Farms Race (2024) is a farming-meets-communist-revolution board game from Medium Brow Games designed by Daniel Dranove and Tom Weiner, with art by Michael Zhang. It sells itself as a parody of games like Catan, with generally positive reviews (such as an average of 7.8 across 186 ratings on Board Game Geek, with a median score of 8) and generally seems to deliver. Comments note similarities to games like Catan, as the game designers intended, but also to games like Risk, when talking about its abilities to invade others and use nuclear bombs. When I played this (without having looked at these reviews in advance), Catan and Risk were also the first games that came to mind for me. But unlike most of the reviews, I’m not sure if I mean that in a good way.

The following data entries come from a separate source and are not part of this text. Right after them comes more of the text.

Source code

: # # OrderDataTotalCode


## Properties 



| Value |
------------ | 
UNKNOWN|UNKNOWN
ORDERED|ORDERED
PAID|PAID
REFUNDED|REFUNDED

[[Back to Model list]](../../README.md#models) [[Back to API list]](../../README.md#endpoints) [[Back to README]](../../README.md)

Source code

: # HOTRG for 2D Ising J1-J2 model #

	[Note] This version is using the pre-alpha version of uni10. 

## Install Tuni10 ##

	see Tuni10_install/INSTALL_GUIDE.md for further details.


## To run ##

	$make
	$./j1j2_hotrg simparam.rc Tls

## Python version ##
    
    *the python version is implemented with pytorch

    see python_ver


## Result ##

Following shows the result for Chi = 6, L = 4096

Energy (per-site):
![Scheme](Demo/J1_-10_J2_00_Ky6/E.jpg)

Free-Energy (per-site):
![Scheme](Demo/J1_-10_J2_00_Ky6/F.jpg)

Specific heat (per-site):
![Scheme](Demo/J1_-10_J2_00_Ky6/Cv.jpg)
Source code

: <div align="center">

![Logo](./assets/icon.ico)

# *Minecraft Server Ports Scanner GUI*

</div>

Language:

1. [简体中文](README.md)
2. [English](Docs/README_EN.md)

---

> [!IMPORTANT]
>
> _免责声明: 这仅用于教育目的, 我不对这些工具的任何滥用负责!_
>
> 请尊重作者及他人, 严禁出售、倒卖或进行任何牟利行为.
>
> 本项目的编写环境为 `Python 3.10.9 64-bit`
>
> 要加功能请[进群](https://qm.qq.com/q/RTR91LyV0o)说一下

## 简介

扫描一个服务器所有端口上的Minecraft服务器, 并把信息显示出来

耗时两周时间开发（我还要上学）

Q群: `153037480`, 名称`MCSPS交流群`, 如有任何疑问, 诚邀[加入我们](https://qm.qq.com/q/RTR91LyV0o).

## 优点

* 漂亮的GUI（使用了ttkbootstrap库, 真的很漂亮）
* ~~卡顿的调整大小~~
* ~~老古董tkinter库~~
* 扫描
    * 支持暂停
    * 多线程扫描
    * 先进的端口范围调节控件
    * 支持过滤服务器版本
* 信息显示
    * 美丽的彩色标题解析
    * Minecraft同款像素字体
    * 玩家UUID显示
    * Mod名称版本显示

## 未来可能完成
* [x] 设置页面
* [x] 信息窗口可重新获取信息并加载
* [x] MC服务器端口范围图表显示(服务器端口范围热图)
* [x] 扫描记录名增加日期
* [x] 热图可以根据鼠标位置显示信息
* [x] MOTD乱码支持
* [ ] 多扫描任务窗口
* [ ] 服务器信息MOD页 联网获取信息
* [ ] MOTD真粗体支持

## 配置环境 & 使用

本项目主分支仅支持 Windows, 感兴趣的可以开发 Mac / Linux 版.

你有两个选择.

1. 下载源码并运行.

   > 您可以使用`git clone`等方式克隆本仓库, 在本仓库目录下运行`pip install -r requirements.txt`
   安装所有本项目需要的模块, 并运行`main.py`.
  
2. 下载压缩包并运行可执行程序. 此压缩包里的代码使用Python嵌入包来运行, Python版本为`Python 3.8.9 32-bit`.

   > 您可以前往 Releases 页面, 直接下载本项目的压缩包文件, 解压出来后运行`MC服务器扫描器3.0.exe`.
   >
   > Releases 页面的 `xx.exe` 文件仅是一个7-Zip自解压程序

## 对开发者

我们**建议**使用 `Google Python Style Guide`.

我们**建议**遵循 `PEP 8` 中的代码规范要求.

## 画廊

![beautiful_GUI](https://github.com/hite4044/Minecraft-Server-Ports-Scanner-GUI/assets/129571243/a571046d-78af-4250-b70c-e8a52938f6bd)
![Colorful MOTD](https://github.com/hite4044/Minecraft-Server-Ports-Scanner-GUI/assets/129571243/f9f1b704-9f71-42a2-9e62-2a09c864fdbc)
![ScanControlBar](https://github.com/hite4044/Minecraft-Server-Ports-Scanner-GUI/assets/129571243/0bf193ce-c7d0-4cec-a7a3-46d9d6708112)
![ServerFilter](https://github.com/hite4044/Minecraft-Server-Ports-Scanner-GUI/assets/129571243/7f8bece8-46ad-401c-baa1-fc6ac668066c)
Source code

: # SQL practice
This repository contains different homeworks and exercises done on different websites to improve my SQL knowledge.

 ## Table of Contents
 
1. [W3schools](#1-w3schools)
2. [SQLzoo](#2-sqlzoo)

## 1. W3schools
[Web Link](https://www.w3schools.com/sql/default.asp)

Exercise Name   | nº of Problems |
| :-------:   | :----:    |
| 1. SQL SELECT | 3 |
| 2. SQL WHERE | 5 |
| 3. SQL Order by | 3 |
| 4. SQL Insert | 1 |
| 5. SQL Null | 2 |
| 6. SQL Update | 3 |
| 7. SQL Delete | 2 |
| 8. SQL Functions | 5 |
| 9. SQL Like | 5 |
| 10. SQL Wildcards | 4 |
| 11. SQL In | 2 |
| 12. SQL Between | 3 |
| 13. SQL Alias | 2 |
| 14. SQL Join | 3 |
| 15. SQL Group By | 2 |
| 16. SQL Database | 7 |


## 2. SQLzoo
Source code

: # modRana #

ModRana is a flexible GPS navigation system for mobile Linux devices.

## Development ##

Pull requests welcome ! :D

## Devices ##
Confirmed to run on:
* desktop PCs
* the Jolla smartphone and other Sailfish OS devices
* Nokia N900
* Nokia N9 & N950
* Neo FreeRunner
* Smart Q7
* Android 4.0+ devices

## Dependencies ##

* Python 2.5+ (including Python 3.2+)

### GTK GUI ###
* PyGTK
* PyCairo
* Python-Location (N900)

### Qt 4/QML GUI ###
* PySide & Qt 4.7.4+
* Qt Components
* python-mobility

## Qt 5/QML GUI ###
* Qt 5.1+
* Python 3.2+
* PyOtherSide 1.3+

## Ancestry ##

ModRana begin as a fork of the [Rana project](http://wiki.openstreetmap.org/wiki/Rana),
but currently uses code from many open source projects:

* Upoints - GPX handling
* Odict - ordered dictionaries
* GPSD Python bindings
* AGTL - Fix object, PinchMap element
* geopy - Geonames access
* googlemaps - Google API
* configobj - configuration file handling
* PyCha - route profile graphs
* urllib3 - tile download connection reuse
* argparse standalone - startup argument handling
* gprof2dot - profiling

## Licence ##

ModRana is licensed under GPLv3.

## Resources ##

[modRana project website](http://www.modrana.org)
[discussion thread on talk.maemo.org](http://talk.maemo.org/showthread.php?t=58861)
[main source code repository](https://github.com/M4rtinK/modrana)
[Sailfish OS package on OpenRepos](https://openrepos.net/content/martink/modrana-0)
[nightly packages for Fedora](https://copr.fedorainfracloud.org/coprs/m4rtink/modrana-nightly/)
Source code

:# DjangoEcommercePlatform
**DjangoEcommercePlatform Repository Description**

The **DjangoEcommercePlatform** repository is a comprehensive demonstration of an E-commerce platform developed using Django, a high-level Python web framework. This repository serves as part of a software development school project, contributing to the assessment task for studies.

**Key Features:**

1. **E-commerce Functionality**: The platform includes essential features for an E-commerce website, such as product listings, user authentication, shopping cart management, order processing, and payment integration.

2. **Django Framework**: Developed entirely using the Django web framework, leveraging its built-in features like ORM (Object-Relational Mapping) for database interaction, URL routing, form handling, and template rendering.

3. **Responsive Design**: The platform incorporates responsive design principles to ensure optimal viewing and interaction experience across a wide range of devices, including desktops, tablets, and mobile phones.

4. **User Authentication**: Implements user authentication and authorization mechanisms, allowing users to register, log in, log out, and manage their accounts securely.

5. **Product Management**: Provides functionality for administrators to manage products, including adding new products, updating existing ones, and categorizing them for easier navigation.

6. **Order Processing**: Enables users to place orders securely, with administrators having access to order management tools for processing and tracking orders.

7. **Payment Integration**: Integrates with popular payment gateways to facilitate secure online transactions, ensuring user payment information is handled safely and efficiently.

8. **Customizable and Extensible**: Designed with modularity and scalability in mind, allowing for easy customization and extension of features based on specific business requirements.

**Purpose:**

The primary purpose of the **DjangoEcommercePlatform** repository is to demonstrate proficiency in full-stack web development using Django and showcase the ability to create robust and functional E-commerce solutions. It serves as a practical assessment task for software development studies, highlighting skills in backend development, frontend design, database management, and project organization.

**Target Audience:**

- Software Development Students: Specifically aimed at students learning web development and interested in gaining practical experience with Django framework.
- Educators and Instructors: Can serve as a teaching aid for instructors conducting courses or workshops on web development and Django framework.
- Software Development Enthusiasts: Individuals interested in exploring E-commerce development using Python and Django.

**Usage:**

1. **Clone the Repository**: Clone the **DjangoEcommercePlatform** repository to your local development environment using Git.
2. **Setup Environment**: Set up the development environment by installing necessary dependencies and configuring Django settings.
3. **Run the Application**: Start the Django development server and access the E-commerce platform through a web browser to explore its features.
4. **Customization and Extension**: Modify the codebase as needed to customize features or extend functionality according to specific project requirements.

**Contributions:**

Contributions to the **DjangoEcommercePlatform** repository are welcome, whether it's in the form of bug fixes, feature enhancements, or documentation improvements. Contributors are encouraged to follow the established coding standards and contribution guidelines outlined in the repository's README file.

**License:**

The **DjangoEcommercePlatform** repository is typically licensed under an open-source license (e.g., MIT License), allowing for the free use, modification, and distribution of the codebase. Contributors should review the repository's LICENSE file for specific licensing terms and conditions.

Take resource generation. In Catan, you gain resources from hexes you are adjacent to. In Farms Race, you gain resources from tiles you directly inhabit (i.e., are on). Okay, Catan definitely requires more thought about why you would choose a certain hex or intersection, but maybe this is fine. It admittedly makes combat more straightforward, so I see it as justifiable. In Catan, however, the hexes that generate are created by a combination of dice rolls, combinatorial probability, and variation in probability across hexes that produce the same resource. In Farms Race, all resources produce at an equal rate, and all hexes of the same type produce at once. This may sound small, but it actually makes it so easy to get resources that it fundamentally undermines this as a potentially strategic aspect. Farms Race similarly changes from a d6 combat system in Risk to a d3 system, with similar results where it oversimplifies outcomes. Almost every major mechanic is like this.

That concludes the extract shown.